Install depedencies 

In [None]:
%%capture
!pip install unsloth
# Also get the latest nightly Unsloth!
!pip uninstall unsloth -y && pip install --upgrade --no-cache-dir --no-deps git+https://github.com/unslothai/unsloth.git

Configuration

In [None]:
config = {
    #"model_name": "unsloth/Qwen2.5-0.5B-Instruct-bnb-4bit",
    #"model_name": "unsloth/gemma-3-1b-it-unsloth-bnb-4bit",
    "model_name": "unsloth/Llama-3.2-1B-Instruct-bnb-4bit",
    "max_seq_length": 128,
    "batch_size": 128,
    "valid_ratio": 0.2,
    "dataset_path": "datasets/5k_bgl_train.txt"
}

Load the dataset

In [None]:
from datasets import load_dataset

dataset = load_dataset("text", data_files=config["dataset_path"])
print(dataset)
dataset = dataset["train"].train_test_split(test_size=config["valid_ratio"], shuffle=False, seed=42)
print(dataset)

Creating of the tokenizer

In [None]:
from transformers import PreTrainedTokenizerFast
from tokenizers import Tokenizer, models, normalizers, pre_tokenizers, processors

all_logkeys = set()
with open(config["dataset_path"], "r") as f:
    for line in f:
        logkeys = line.strip().split()
        all_logkeys.update(logkeys)

print(f"Found {len(all_logkeys)} unique log keys")
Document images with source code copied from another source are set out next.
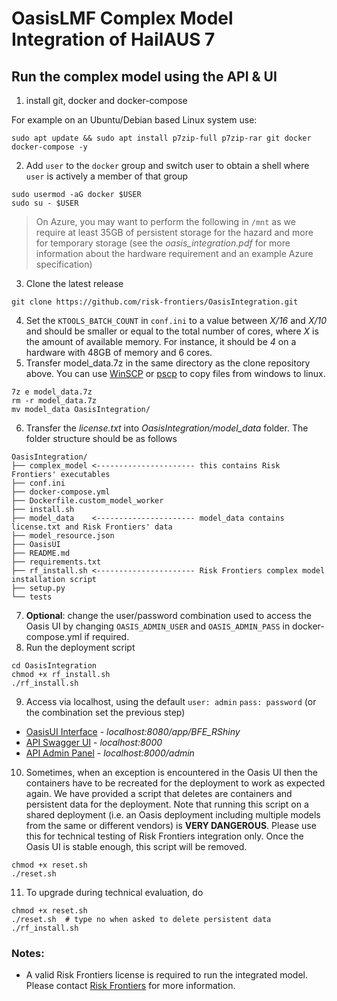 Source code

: # OasisLMF Complex Model Integration of HailAUS 7

## Run the complex model using the API & UI
1) install git, docker and docker-compose

For example on an Ubuntu/Debian based Linux system use:
```
sudo apt update && sudo apt install p7zip-full p7zip-rar git docker docker-compose -y
```
2) Add `user` to the `docker` group and switch user to obtain a shell where `user` is actively a member of that group
```
sudo usermod -aG docker $USER
sudo su - $USER
```
> On Azure, you may want to perform the following in `/mnt` as we require at least 35GB of persistent storage for the 
hazard and more for temporary storage (see the *oasis_integration.pdf* for more information about the hardware requirement 
and an example Azure specification)
3) Clone the latest release
```
git clone https://github.com/risk-frontiers/OasisIntegration.git
```
4) Set the  `KTOOLS_BATCH_COUNT` in `conf.ini` to a value between *X/16* and *X/10* and should be smaller or equal to 
the total number of cores, where *X* is the amount of available memory. For instance, it should be *4* on a hardware 
with 48GB of memory and 6 cores.
5) Transfer model_data.7z in the same directory as the clone repository above. You can use 
[WinSCP](https://winscp.net/eng/download.php) or [pscp](https://www.chiark.greenend.org.uk/~sgtatham/putty/latest.html) 
to copy files from windows to linux.
```
7z e model_data.7z
rm -r model_data.7z
mv model_data OasisIntegration/
```
6) Transfer the *license.txt* into *OasisIntegration/model_data* folder. The folder structure should be as follows
```
OasisIntegration/
├── complex_model <---------------------- this contains Risk Frontiers' executables
├── conf.ini
├── docker-compose.yml
├── Dockerfile.custom_model_worker
├── install.sh
├── model_data    <---------------------- model_data contains license.txt and Risk Frontiers' data
├── model_resource.json
├── OasisUI
├── README.md
├── requirements.txt
├── rf_install.sh <---------------------- Risk Frontiers complex model installation script
├── setup.py
└── tests
```
7) **Optional**: change the user/password combination used to access the Oasis UI by changing
`OASIS_ADMIN_USER` and `OASIS_ADMIN_PASS` in docker-compose.yml if required.
8) Run the deployment script
```
cd OasisIntegration
chmod +x rf_install.sh
./rf_install.sh
```

9) Access via localhost, using the default `user: admin` `pass: password` (or the combination set the previous step)
* [OasisUI Interface](http://localhost:8080/app/BFE_RShiny) - *localhost:8080/app/BFE_RShiny* 
* [API Swagger UI](http://localhost:8000/) - *localhost:8000*
* [API Admin Panel](http://localhost:8000/admin) - *localhost:8000/admin*

10) Sometimes, when an exception is encountered in the Oasis UI then the containers have to be recreated for the deployment 
to work as expected again. We have provided a script that deletes are containers and persistent data for the deployment. 
Note that running this script on a shared deployment (i.e. an Oasis deployment including multiple models from the same 
or different vendors) is **VERY DANGEROUS**. Please use this for technical testing of 
Risk Frontiers integration only. Once the Oasis UI is stable enough, this script will be removed.
```
chmod +x reset.sh
./reset.sh
``` 
11) To upgrade during technical evaluation, do
```
chmod +x reset.sh
./reset.sh  # type no when asked to delete persistent data
./rf_install.sh
``` 
### Notes: 
* A valid Risk Frontiers license is required to run the integrated model. Please contact 
[Risk Frontiers](mailto:info@riskfrontiers.com) for more information. 
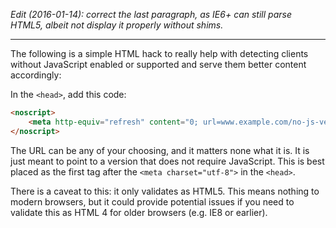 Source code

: 

*Edit (2016-01-14): correct the last paragraph, as IE6+ can still parse HTML5,
albeit not display it properly without shims.*

---

The following is a simple HTML hack to really help with detecting clients without JavaScript enabled or supported and serve them better content accordingly:

In the `<head>`, add this code:

```html
<noscript>
    <meta http-equiv="refresh" content="0; url=www.example.com/no-js-version">
</noscript>
```

The URL can be any of your choosing, and it matters none what it is. It is just meant to point to a version that does not require JavaScript. This is best placed as the first tag after the `<meta charset="utf-8">` in the `<head>`.

There is a caveat to this: it only validates as HTML5. This means nothing to modern browsers, but it could provide potential issues if you need to validate this as HTML 4 for older browsers (e.g. IE8 or earlier).
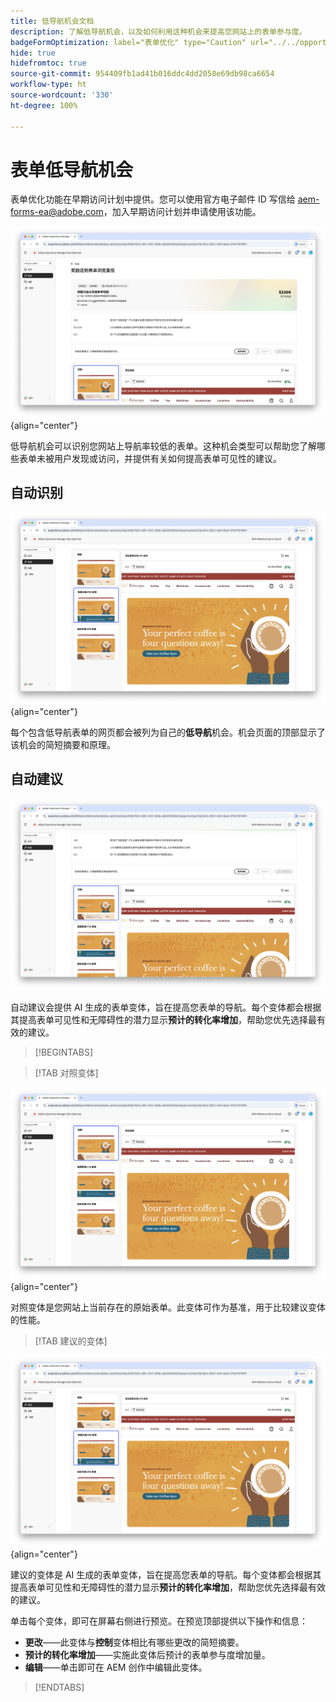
 ```yaml
---
title: 低导航机会文档
description: 了解低导航机会，以及如何利用这种机会来提高您网站上的表单参与度。
badgeFormOptimization: label="表单优化" type="Caution" url="../../opportunity-types/form-optimization.md" tooltip="表单优化"
hide: true
hidefromtoc: true
source-git-commit: 954409fb1ad41b016ddc4dd2058e69db98ca6654
workflow-type: ht
source-wordcount: '330'
ht-degree: 100%

---
```



# 表单低导航机会

<span class="preview"> 表单优化功能在早期访问计划中提供。您可以使用官方电子邮件 ID 写信给 aem-forms-ea@adobe.com，加入早期访问计划并申请使用该功能。</span>

![低导航机会](./assets/low-navigation/hero.png){align="center"}

低导航机会可以识别您网站上导航率较低的表单。这种机会类型可以帮助您了解哪些表单未被用户发现或访问，并提供有关如何提高表单可见性的建议。

## 自动识别

![自动识别低导航](./assets/low-navigation/auto-identify.png){align="center"}

每个包含低导航表单的网页都会被列为自己的&#x200B;**低导航**&#x200B;机会。机会页面的顶部显示了该机会的简短摘要和原理。

## 自动建议

![自动建议低导航](./assets/low-navigation/auto-suggest.png)

自动建议会提供 AI 生成的表单变体，旨在提高您表单的导航。每个变体都会根据其提高表单可见性和无障碍性的潜力显示&#x200B;**预计的转化率增加**，帮助您优先选择最有效的建议。

>[!BEGINTABS]

>[!TAB 对照变体]

![对照变体](./assets/low-navigation/control-variation.png){align="center"}

对照变体是您网站上当前存在的原始表单。此变体可作为基准，用于比较建议变体的性能。

>[!TAB 建议的变体]

![建议的变体](./assets/low-navigation/suggested-variations.png){align="center"}

建议的变体是 AI 生成的表单变体，旨在提高您表单的导航。每个变体都会根据其提高表单可见性和无障碍性的潜力显示&#x200B;**预计的转化率增加**，帮助您优先选择最有效的建议。

单击每个变体，即可在屏幕右侧进行预览。在预览顶部提供以下操作和信息：

* **更改**——此变体与&#x200B;**控制**&#x200B;变体相比有哪些更改的简短摘要。
* **预计的转化率增加**——实施此变体后预计的表单参与度增加量。
* **编辑**——单击即可在 AEM 创作中编辑此变体。

>[!ENDTABS]

<!-- 

## Auto-optimize

[!BADGE Ultimate]{type=Positive tooltip="Ultimate"}

![Auto-optimize low navigation](./assets/low-views/auto-optimize.png){align="center"}

Sites Optimizer Ultimate adds the ability to deploy auto-optimization for the issues found by the low navigation opportunity.

>[!BEGINTABS]

>[!TAB Test multiple]


>[!TAB Publish selected]

{{auto-optimize-deploy-optimization-slack}}

>[!TAB Request approval]

{{auto-optimize-request-approval}}

>[!ENDTABS]

-->
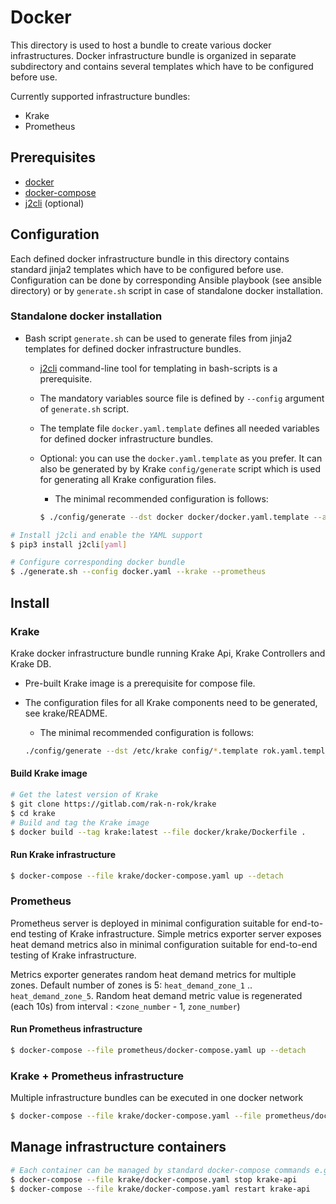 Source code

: # Docker

This directory is used to host a bundle to create various docker infrastructures.
Docker infrastructure bundle is organized in separate subdirectory and contains
several templates which have to be configured before use. 

Currently supported infrastructure bundles:

- Krake
- Prometheus

## Prerequisites

 - [docker](https://www.docker.com/)
 - [docker-compose](https://docs.docker.com/compose/)
 - [j2cli](https://github.com/kolypto/j2cli) (optional)


## Configuration

Each defined docker infrastructure bundle in this directory contains standard jinja2
templates which have to be configured before use.
Configuration can be done by corresponding Ansible playbook (see ansible directory) or
by `generate.sh` script in case of standalone docker installation.

### Standalone docker installation

- Bash script `generate.sh` can be used to generate files from jinja2 templates for 
defined docker infrastructure bundles.

  - [j2cli](https://github.com/kolypto/j2cli) command-line tool for templating in bash-scripts is a prerequisite.
  
  - The mandatory variables source file is defined by `--config` argument of `generate.sh` script. 

  - The template file `docker.yaml.template` defines all needed variables for defined docker infrastructure bundles.

  - Optional: you can use the `docker.yaml.template` as you prefer. It can also be generated by
    by Krake `config/generate` script which is used for generating all Krake configuration files.
      - The minimal recommended configuration is follows:
      ```bash
      $ ./config/generate --dst docker docker/docker.yaml.template --api-host krake-api --etcd-host krake-db
      ``` 

```bash
# Install j2cli and enable the YAML support
$ pip3 install j2cli[yaml]

# Configure corresponding docker bundle
$ ./generate.sh --config docker.yaml --krake --prometheus
```

## Install

### Krake

Krake docker infrastructure bundle running Krake Api, Krake Controllers and Krake DB.

- Pre-built Krake image is a prerequisite for compose file.

- The configuration files for all Krake components need to be generated, see krake/README.

  - The minimal recommended configuration is follows:
  ```bash
  ./config/generate --dst /etc/krake config/*.template rok.yaml.template --api-host krake-api --etcd-host krake-db
  ```

#### Build Krake image
```bash
# Get the latest version of Krake
$ git clone https://gitlab.com/rak-n-rok/krake
$ cd krake
# Build and tag the Krake image
$ docker build --tag krake:latest --file docker/krake/Dockerfile .
```

#### Run Krake infrastructure

```bash
$ docker-compose --file krake/docker-compose.yaml up --detach
```

### Prometheus

Prometheus server is deployed in minimal configuration suitable for end-to-end
testing of Krake infrastructure.
Simple metrics exporter server exposes heat demand metrics also in minimal
configuration suitable for end-to-end testing of Krake infrastructure.

Metrics exporter generates random heat demand metrics for multiple zones.
Default number of zones is 5: `heat_demand_zone_1` .. `heat_demand_zone_5`.
Random heat demand metric value is regenerated (each 10s) from interval :
     <`zone_number` - 1, `zone_number`)

#### Run Prometheus infrastructure

```bash
$ docker-compose --file prometheus/docker-compose.yaml up --detach
```

### Krake + Prometheus infrastructure

Multiple infrastructure bundles can be executed in one docker network

```bash
$ docker-compose --file krake/docker-compose.yaml --file prometheus/docker-compose.yaml up --detach
```

## Manage infrastructure containers

```bash
# Each container can be managed by standard docker-compose commands e.g.:
$ docker-compose --file krake/docker-compose.yaml stop krake-api
$ docker-compose --file krake/docker-compose.yaml restart krake-api
```

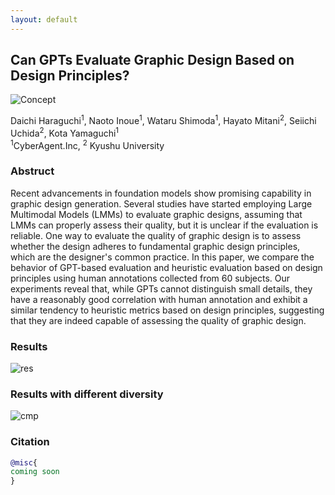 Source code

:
 ```yaml
---
layout: default
---
```


## Can GPTs Evaluate Graphic Design Based on Design Principles?

![Concept](https://github.com/CyberAgentAILab/Graphic-design-evaluation-in-GPT/blob/main/images/teaser.jpg)


Daichi Haraguchi<sup>1</sup>, Naoto Inoue<sup>1</sup>, Wataru Shimoda<sup>1</sup>, Hayato Mitani<sup>2</sup>, Seiichi Uchida<sup>2</sup>, Kota Yamaguchi<sup>1</sup>  
<sup>1</sup>CyberAgent.Inc, <sup>2</sup> Kyushu University  

### Abstruct
Recent advancements in foundation models show promising capability in graphic design generation. Several studies have started employing Large Multimodal Models (LMMs) to evaluate graphic designs, assuming that LMMs can properly assess their quality, but it is unclear if the evaluation is reliable. One way to evaluate the quality of graphic design is to assess whether the design adheres to fundamental graphic design principles, which are the designer's common practice. In this paper, we compare the behavior of GPT-based evaluation and heuristic evaluation based on design principles using human annotations collected from 60 subjects. Our experiments reveal that, while GPTs cannot distinguish small details, they have a reasonably good correlation with human annotation and exhibit a similar tendency to heuristic metrics based on design principles, suggesting that they are indeed capable of assessing the quality of graphic design.

### Results
<img src = "https://github.com/CyberAgentAILab/Graphic-design-evaluation-in-GPT/blob/main/images/res.png" title = "res">

### Results with different diversity  
<img src = "https://github.com/CyberAgentAILab/Graphic-design-evaluation-in-GPT/blob/main/images/plot.png" title = "cmp">

### Citation

```bibtex
@misc{
coming soon
}
```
special_tokens = ["<bos>", "<eos>", "<pad>", "<unk>"]
vocab = special_tokens + list(all_logkeys)

vocab_dict = {token: i for i, token in enumerate(vocab)}

raw_tokenizer = Tokenizer(models.WordLevel(vocab=vocab_dict, unk_token="<unk>"))

raw_tokenizer.pre_tokenizer = pre_tokenizers.WhitespaceSplit()

raw_tokenizer.normalizer = normalizers.Sequence([])

raw_tokenizer.post_processor = processors.TemplateProcessing(
    single="<bos> $A <eos>",
    special_tokens=[("<bos>", vocab_dict["<bos>"]), ("<eos>", vocab_dict["<eos>"])],
)

tokenizer = PreTrainedTokenizerFast(
    tokenizer_object=raw_tokenizer,
    bos_token="<bos>",
    eos_token="<eos>",
    pad_token="<pad>",
    unk_token="<unk>",
    model_max_length=config["max_seq_length"]
)

Tokenization of the dataset

In [None]:
def sliding_window_tokenize(examples):
    return tokenizer(examples["text"], truncation=True, max_length=config["max_seq_length"])

valid_tokenized_dataset = dataset["test"].map(
    sliding_window_tokenize,
    batched=True,
    batch_size = config["batch_size"],
    remove_columns=["text"]
)




train_tokenized_dataset = dataset["train"].map(
    sliding_window_tokenize,
    batched=True,
    batch_size = config["batch_size"],
    remove_columns=["text"]
)

Loading of the model

In [None]:
from transformers import DataCollatorForLanguageModeling
from unsloth import FastModel
import torch
from trl import SFTTrainer, SFTConfig
from peft import LoraConfig

data_collator = DataCollatorForLanguageModeling(tokenizer=tokenizer, mlm=False, seed=42)


model, _ = FastModel.from_pretrained(
    config["model_name"],
    max_seq_length=config["max_seq_length"],
    load_in_4bit=True,
    device_map="auto",
    dtype=torch.bfloat16,
)

model.resize_token_embeddings(len(tokenizer))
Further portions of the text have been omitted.